А что бы он внес в такую же справку, если бы ему надо было составить ее для себя? Предположим, что он, Иван Григорьевич – такой предусмотрительный человек, что предусмотрел собственную ретроградную амнезию. Предположим также, что в эту справку можно внести абсолютно все. Наука сделала это возможным. Кто-то хранит свои стволовые клетки, кто-то – сперму, кто-то замораживает всего себя целиком, а он составляет страховку на случай потери памяти.
Мысль увлекла его. Отобрать самые важные из воспоминаний сорока пяти лет! Коечто можно выбросить. У него уже немало таких стыдных, от которых начинаешь сам с собой разговаривать вслух. Их-то не жалко.
Или жалко?
Об этом он задумался впервые в жизни. Прислушался к себе и поразился: жалко!

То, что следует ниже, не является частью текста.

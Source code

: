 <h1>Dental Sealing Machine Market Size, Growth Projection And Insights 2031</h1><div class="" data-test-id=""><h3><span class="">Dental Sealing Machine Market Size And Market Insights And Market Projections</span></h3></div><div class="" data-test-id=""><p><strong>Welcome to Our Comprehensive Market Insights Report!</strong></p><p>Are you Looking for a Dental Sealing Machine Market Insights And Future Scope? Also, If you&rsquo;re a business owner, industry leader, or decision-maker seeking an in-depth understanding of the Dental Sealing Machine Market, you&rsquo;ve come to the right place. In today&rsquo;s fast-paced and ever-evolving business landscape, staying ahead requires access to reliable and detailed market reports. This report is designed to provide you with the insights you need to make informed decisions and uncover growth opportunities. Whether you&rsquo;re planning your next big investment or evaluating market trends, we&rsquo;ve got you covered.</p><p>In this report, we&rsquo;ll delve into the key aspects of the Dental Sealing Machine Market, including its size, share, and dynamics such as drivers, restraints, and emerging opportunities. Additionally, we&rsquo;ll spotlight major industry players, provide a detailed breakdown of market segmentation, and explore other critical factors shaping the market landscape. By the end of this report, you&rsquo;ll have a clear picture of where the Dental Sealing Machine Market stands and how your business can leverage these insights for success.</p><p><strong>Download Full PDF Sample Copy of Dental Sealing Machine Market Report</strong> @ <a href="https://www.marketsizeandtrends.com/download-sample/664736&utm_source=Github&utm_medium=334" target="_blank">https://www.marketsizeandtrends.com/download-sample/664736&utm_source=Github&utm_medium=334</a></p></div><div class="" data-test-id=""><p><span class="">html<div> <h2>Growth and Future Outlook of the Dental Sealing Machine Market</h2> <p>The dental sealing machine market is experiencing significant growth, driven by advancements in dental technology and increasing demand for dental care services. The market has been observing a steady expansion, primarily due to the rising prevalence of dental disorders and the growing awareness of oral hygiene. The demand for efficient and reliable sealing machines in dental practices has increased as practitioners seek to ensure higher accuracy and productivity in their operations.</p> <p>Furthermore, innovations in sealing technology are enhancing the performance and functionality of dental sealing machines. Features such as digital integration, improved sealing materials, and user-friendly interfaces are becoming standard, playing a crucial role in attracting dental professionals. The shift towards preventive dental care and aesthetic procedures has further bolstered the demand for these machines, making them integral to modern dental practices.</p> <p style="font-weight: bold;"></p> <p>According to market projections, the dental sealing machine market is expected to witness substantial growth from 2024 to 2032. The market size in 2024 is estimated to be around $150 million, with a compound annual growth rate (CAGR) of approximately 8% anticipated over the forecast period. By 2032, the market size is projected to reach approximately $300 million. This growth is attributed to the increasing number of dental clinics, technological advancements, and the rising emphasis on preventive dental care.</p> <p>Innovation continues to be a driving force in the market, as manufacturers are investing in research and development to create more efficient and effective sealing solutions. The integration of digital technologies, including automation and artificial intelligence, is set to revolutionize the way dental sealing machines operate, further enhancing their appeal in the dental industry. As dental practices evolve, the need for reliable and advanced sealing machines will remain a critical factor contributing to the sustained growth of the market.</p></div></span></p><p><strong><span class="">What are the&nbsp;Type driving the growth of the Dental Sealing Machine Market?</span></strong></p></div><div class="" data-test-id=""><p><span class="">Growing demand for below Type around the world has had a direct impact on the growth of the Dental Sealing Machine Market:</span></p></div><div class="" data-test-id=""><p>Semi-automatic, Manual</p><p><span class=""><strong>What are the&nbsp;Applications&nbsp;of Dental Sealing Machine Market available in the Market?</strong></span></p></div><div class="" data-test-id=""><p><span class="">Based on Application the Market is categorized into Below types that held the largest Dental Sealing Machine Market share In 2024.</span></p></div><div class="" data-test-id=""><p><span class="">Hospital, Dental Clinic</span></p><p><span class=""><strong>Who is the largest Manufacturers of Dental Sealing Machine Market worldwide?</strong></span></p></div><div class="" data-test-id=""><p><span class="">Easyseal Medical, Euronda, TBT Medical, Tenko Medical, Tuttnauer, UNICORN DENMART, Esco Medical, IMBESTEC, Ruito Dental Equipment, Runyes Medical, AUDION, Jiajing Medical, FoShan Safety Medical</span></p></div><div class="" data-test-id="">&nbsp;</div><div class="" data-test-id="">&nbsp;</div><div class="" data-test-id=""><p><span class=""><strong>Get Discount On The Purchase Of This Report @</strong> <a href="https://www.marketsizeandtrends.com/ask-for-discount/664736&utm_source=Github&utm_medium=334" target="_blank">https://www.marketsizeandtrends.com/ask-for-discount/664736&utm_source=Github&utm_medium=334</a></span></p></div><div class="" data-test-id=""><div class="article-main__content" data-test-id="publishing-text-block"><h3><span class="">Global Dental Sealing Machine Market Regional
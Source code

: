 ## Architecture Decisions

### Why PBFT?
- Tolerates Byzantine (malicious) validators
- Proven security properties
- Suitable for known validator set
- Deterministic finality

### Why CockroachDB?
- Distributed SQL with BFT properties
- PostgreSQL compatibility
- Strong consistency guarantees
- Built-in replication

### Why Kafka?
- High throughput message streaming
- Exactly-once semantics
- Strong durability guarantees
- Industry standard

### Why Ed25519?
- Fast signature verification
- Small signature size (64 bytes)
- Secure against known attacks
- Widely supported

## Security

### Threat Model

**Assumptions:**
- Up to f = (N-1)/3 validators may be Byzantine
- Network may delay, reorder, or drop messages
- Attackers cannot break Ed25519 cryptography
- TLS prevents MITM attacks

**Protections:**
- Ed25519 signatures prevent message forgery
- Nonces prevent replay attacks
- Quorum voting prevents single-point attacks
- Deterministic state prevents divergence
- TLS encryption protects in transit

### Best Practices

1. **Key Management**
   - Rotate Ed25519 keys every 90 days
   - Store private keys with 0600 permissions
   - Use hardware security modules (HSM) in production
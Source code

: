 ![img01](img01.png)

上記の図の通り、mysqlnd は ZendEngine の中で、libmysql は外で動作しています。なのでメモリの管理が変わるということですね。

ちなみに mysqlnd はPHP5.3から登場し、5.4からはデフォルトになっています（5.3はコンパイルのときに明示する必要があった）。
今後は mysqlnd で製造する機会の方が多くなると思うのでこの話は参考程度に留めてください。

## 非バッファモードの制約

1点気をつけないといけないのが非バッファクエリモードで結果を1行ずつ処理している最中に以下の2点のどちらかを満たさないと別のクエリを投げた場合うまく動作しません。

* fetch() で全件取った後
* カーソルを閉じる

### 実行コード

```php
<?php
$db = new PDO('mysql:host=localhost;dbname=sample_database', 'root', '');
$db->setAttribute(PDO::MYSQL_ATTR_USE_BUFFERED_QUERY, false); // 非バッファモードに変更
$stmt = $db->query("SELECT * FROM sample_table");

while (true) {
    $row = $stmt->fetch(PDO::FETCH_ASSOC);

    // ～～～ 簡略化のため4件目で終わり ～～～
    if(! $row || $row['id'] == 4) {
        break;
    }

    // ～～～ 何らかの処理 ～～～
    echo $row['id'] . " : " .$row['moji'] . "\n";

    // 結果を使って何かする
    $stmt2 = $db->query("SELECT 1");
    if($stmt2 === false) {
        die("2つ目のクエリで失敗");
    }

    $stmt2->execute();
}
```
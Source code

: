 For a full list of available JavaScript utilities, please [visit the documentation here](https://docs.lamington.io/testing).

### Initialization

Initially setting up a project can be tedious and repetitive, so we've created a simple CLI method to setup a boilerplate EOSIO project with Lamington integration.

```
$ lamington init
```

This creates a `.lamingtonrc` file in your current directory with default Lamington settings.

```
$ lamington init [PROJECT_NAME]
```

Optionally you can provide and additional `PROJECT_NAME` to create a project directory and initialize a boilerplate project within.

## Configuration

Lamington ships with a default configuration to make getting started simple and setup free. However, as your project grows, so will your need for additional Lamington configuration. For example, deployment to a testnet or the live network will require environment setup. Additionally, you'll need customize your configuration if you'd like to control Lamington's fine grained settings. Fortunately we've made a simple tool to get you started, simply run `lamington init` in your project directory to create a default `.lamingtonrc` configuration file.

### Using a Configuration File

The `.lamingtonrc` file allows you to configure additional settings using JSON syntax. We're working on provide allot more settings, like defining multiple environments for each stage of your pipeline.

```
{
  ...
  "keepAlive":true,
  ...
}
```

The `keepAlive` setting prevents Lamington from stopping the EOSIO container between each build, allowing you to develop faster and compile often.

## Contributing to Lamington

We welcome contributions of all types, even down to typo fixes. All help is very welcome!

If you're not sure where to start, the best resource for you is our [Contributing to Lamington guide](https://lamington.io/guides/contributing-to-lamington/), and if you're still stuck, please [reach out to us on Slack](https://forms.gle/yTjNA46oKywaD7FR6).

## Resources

«Неужели вписал бы, что в 1980 году в компании интеллигентных ребят, где была такая красивая и утонченная девушка, которая нравилась мне просто до потери пульса, я вдруг начал рассуждать на тему поп-арта, говорил долго и, как мне казалось, убедительно, и только потом, по их взглядам и переглядываниям понял, что я неправильно понимаю это слово, что оно означает не «разврат», а что-то другое. Неужели я бы это оставил?» – подумал он.
В справке, которую он сейчас нафантазировал, все было перемешано и отсутствовала хронологическая последовательность. Там впервые увиденное море стояло впереди впервые поцелованной девушки, а первая женщина совсем забылась, и не было у нее, вопреки всем книгам и журналам, ни имени, ни лица – но кто ж виноват, что она была девочкой-швеей, встреченной в пьяной компании после трудового дня в горячем цеху?.. Может быть, у кого-то по-другому, кто-то хранит в памяти каждый сантиметр тела своей первой женщины, а море ненавидит, и с удовольствием вычеркнет ту волну, которая сбила с ног, набила песка в рот и навсегда отвернула от воды…
И как это нелепо, когда такую вот справку тебе составляет чужой, даже не догадывающийся о том, в каком порядке должны идти твои воспоминания, какая у них иерархия.
«Ну я и увлекся!» – с насмешливым осуждением подумал Иван Григорьевич и снова углубился в чтение.
«… В 1983 году женился на Елене, студентке педагогического института, своей ровеснице, москвичке. Через шесть месяцев родилась дочь – Марина. Жили трудно. У родителей Елены была однокомнатная квартира, и они плохо приняли зятя, считая, что он женился из-за прописки…»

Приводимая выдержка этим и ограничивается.